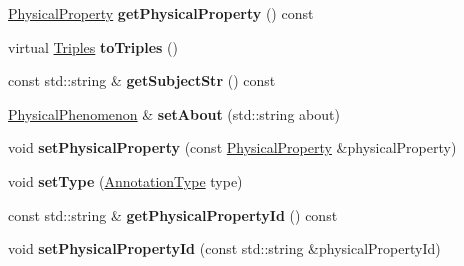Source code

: \begin{DoxyCompactItemize}
\item 
\mbox{\label{classomexmeta_1_1PhysicalPhenomenon_ac741cab1f6df58b0de484fc1771ef839}} 
\hyperlink{classomexmeta_1_1PhysicalProperty}{Physical\+Property} {\bfseries get\+Physical\+Property} () const
\item 
\mbox{\label{classomexmeta_1_1PhysicalPhenomenon_a30617e685bd8b155a76d38ab5a9db273}} 
virtual \hyperlink{classomexmeta_1_1Triples}{Triples} {\bfseries to\+Triples} ()
\item 
\mbox{\label{classomexmeta_1_1PhysicalPhenomenon_ae99e667cbceff2da0c4c0f5c64a8ba8f}} 
const std\+::string \& {\bfseries get\+Subject\+Str} () const
\item 
\mbox{\label{classomexmeta_1_1PhysicalPhenomenon_a0a9c54b0c4bfad62b618766474dc70f8}} 
\hyperlink{classomexmeta_1_1PhysicalPhenomenon}{Physical\+Phenomenon} \& {\bfseries set\+About} (std\+::string about)
\item 
\mbox{\label{classomexmeta_1_1PhysicalPhenomenon_afad41dbf096b22ab9b64441cb25e9db9}} 
void {\bfseries set\+Physical\+Property} (const \hyperlink{classomexmeta_1_1PhysicalProperty}{Physical\+Property} \&physical\+Property)
\item 
\mbox{\label{classomexmeta_1_1PhysicalPhenomenon_a4c27a0b0e430df95b3cffaf268973eec}} 
void {\bfseries set\+Type} (\hyperlink{namespaceomexmeta_a1129ebb8a92218ebb27b9c76ac8462f7}{Annotation\+Type} type)
\item 
\mbox{\label{classomexmeta_1_1PhysicalPhenomenon_aca53e0f8ce8139a919f48372b254a5d0}} 
const std\+::string \& {\bfseries get\+Physical\+Property\+Id} () const
\item 
\mbox{\label{classomexmeta_1_1PhysicalPhenomenon_a715b76003eba8e5808fe44a768199fab}} 
void {\bfseries set\+Physical\+Property\+Id} (const std\+::string \&physical\+Property\+Id)
\end{DoxyCompactItemize}

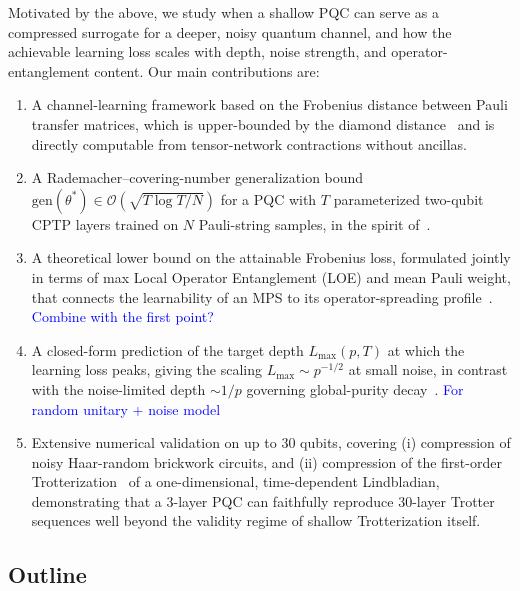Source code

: \documentclass[%
 reprint,
superscriptaddress,
 amsmath,amssymb,
 aps,
]{revtex4-2}
\newcommand{\yijian}[1]{\textcolor{blue}{#1}}
\begin{document}
Motivated by the above, we study when a shallow PQC can serve as a compressed surrogate for a deeper, noisy quantum channel, and how the achievable learning loss scales with depth, noise strength, and operator-entanglement content. Our main contributions are:
\begin{enumerate}
    \item A channel-learning framework based on the Frobenius distance between Pauli transfer matrices, which is upper-bounded by the diamond distance~\cite{nielsen2010quantum} and is directly computable from tensor-network contractions without ancillas. 
    \item A Rademacher--covering-number generalization bound $\mathrm{gen}(\theta^*)\in\mathcal{O}(\sqrt{T\log T / N})$ for a PQC with $T$ parameterized two-qubit CPTP layers trained on $N$ Pauli-string samples, in the spirit of~\cite{caro2022generalization}.
    \item A theoretical lower bound on the attainable Frobenius loss, formulated jointly in terms of max Local Operator Entanglement (LOE) and mean Pauli weight, that connects the learnability of an MPS to its operator-spreading profile~\cite{nahum2018operator,vonKeyserlingk2018operatorhydrodynamics,prosen2007operator}. \yijian{Combine with the first point?}
    \item A closed-form prediction of the target depth $L_{\max}(p,T)$ at which the learning loss peaks, giving the scaling $L_{\max}\sim p^{-1/2}$ at small noise, in contrast with the noise-limited depth $\sim 1/p$ governing global-purity decay~\cite{aharonov2023polynomial,deshpande2022tight}. \yijian{For random unitary + noise model}
    \item Extensive numerical validation on up to 30 qubits, covering (i) compression of noisy Haar-random brickwork circuits, and (ii) compression of the first-order Trotterization~\cite{lloyd1996universal} of a one-dimensional, time-dependent Lindbladian, demonstrating that a 3-layer PQC can faithfully reproduce 30-layer Trotter sequences well beyond the validity regime of shallow Trotterization itself.
\end{enumerate}

\subsection*{Outline}
\end{document}
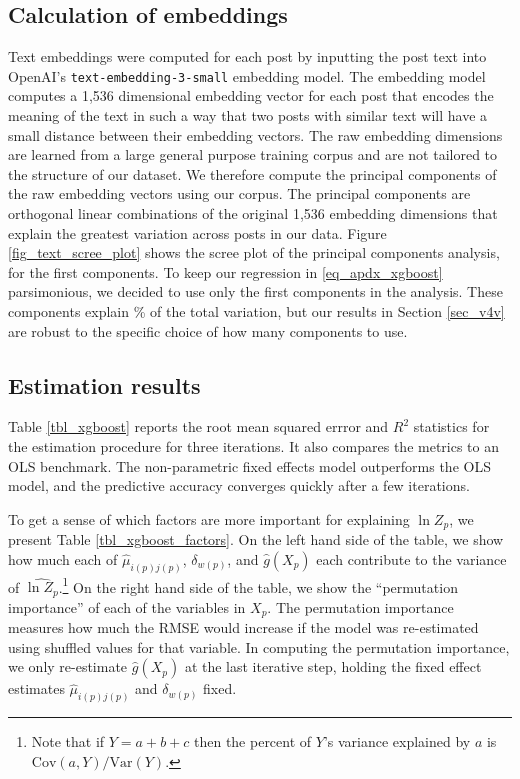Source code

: \subsection{Calculation of embeddings}

Text embeddings were computed for each post by inputting the post text into \mbox{OpenAI's} \texttt{text-embedding-3-small} embedding model. The embedding model computes a 1,536 dimensional embedding vector for each post that encodes the meaning of the text in such a way that two posts with similar text will have a small distance between their embedding vectors. The raw embedding dimensions are learned from a large general purpose training corpus and are not tailored to the structure of our dataset. We therefore compute the principal components of the raw embedding vectors using our corpus. The principal components are orthogonal linear combinations of the original 1,536 embedding dimensions that explain the greatest variation across posts in our data. Figure \ref{fig_text_scree_plot} shows the scree plot of the principal components analysis, for the first  components. To keep our regression in \eqref{eq_apdx_xgboost} parsimonious, we decided to use only the first  components in the analysis. These components explain  \% of the total variation,  but our results in Section \ref{sec_v4v} are robust to the specific choice of how many components to use. 

\subsection{Estimation results}

Table \ref{tbl_xgboost} reports the root mean squared errror and $R^2$ statistics for the estimation procedure for three iterations. It also compares the metrics to an OLS benchmark. The non-parametric fixed effects model outperforms the OLS model, and the predictive accuracy converges quickly after a few iterations. 

To get a sense of which factors are more important for explaining $\ln Z_p$, we present Table \ref{tbl_xgboost_factors}. On the left hand side of the table, we show how much each of $\hat{\mu}_{i(p)j(p)}$, $\delta_{w(p)}$, and $\hat{g}(X_p)$ each contribute to the variance of $\widehat{\ln Z_p}$.\footnote{Note that if $Y = a + b +c$ then the percent of $Y$'s variance explained by $a$ is $\text{Cov}(a,Y)/\text{Var}(Y)$.} On the right hand side of the table, we show the ``permutation importance'' of each of the variables in $X_p$. The permutation importance measures how much the RMSE would increase if the model was re-estimated using shuffled values for that variable. In computing the permutation importance, we only re-estimate $\hat{g}(X_p)$ at the last iterative step, holding the fixed effect estimates $\hat{\mu}_{i(p)j(p)}$ and $\delta_{w(p)}$ fixed.

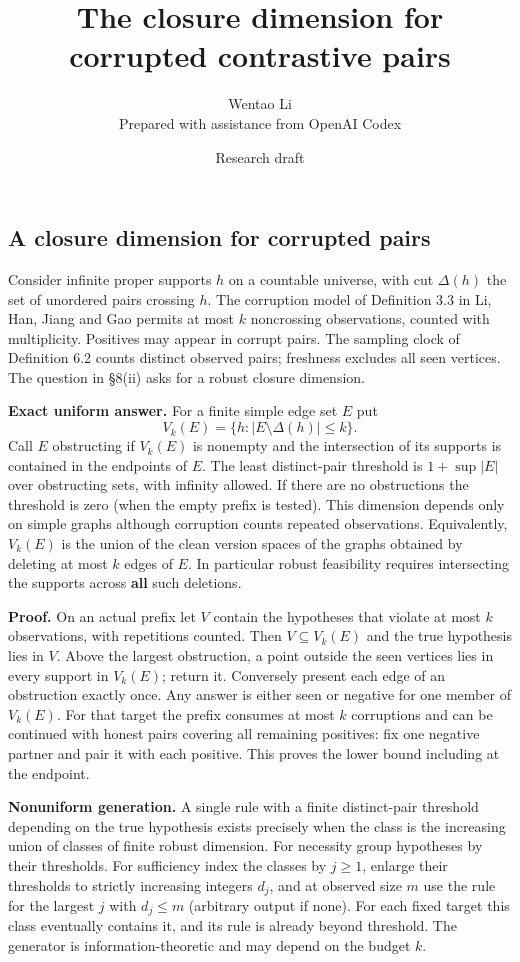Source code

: \documentclass[11pt]{article}
\title{The closure dimension for corrupted contrastive pairs}
\author{Wentao Li\\{\small Prepared with assistance from OpenAI Codex}}
\date{Research draft}
\begin{document}
\maketitle
\subsection{A closure dimension for corrupted pairs}\label{a-closure-dimension-for-corrupted-pairs}

Consider infinite proper supports \(h\) on a countable universe, with cut \(\Delta(h)\) the set of unordered pairs crossing \(h\). The corruption model of Definition 3.3 in Li, Han, Jiang and Gao permits at most \(k\) noncrossing observations, counted with multiplicity. Positives may appear in corrupt pairs. The sampling clock of Definition 6.2 counts distinct observed pairs; freshness excludes all seen vertices. The question in §8(ii) asks for a robust closure dimension.

\textbf{Exact uniform answer.} For a finite simple edge set \(E\) put
\[V_k(E)=\{h: |E\setminus\Delta(h)|\le k\}.\]
Call \(E\) obstructing if \(V_k(E)\) is nonempty and the intersection of its supports is contained in the endpoints of \(E\). The least distinct-pair threshold is \(1+\sup |E|\) over obstructing sets, with infinity allowed. If there are no obstructions the threshold is zero (when the empty prefix is tested). This dimension depends only on simple graphs although corruption counts repeated observations. Equivalently, \(V_k(E)\) is the union of the clean version spaces of the graphs obtained by deleting at most \(k\) edges of \(E\). In particular robust feasibility requires intersecting the supports across \textbf{all} such deletions.

\textbf{Proof.} On an actual prefix let \(V\) contain the hypotheses that violate at most \(k\) observations, with repetitions counted. Then \(V\subseteq V_k(E)\) and the true hypothesis lies in \(V\). Above the largest obstruction, a point outside the seen vertices lies in every support in \(V_k(E)\); return it. Conversely present each edge of an obstruction exactly once. Any answer is either seen or negative for one member of \(V_k(E)\). For that target the prefix consumes at most \(k\) corruptions and can be continued with honest pairs covering all remaining positives: fix one negative partner and pair it with each positive. This proves the lower bound including at the endpoint.

\textbf{Nonuniform generation.} A single rule with a finite distinct-pair threshold depending on the true hypothesis exists precisely when the class is the increasing union of classes of finite robust dimension. For necessity group hypotheses by their thresholds. For sufficiency index the classes by \(j\ge1\), enlarge their thresholds to strictly increasing integers \(d_j\), and at observed size \(m\) use the rule for the largest \(j\) with \(d_j\le m\) (arbitrary output if none). For each fixed target this class eventually contains it, and its rule is already beyond threshold. The generator is information-theoretic and may depend on the budget \(k\).
\end{document}
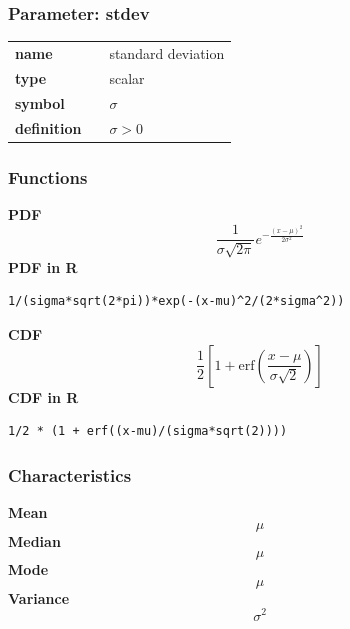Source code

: \subsubsection*{Parameter: stdev}

\noindent\begin{tabular}{p{2cm}cl}
\textbf{name} & & standard deviation \\
\textbf{type} & & scalar \\
\textbf{symbol} & & $\sigma$  \\
\textbf{definition} & & $\sigma> 0$
\end{tabular}
\subsubsection*{Functions}

\smallskip \noindent \hspace{.2cm} \textbf{PDF} 
\begin{equation*}\frac{1}{\sigma \sqrt{2 \pi}}e^{-\frac{(x-\mu)^2}{2\sigma^2}}\end{equation*}
\smallskip \noindent \hspace{.2cm} \textbf{PDF in R}  
\begin{verbatim}1/(sigma*sqrt(2*pi))*exp(-(x-mu)^2/(2*sigma^2))\end{verbatim}
\smallskip \noindent \hspace{.2cm} \textbf{CDF} 
\begin{equation*}\frac12\left[1 + \text{erf}\left( \frac{x-\mu}{\sigma\sqrt{2}}\right)\right]\end{equation*}
\smallskip \noindent \hspace{.2cm} \textbf{CDF in R} 
\begin{verbatim}1/2 * (1 + erf((x-mu)/(sigma*sqrt(2))))\end{verbatim}
\smallskip
\subsubsection*{Characteristics}
\smallskip \noindent \hspace{.2cm} \textbf{Mean} 
\begin{equation*}\mu\end{equation*}
\smallskip \noindent \hspace{.2cm} \textbf{Median} 
\begin{equation*}\mu\end{equation*}
\smallskip \noindent \hspace{.2cm} \textbf{Mode} 
\begin{equation*}\mu\end{equation*}
\smallskip \noindent \hspace{.2cm} \textbf{Variance} 
\begin{equation*}\sigma^2\end{equation*}
\smallskip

━━━━━━━━━━━━━━━━━━━━

[Task brief]: State how many lines of the records contain the string "hypotheses". The number is the whole answer.

[Exercise output]: 2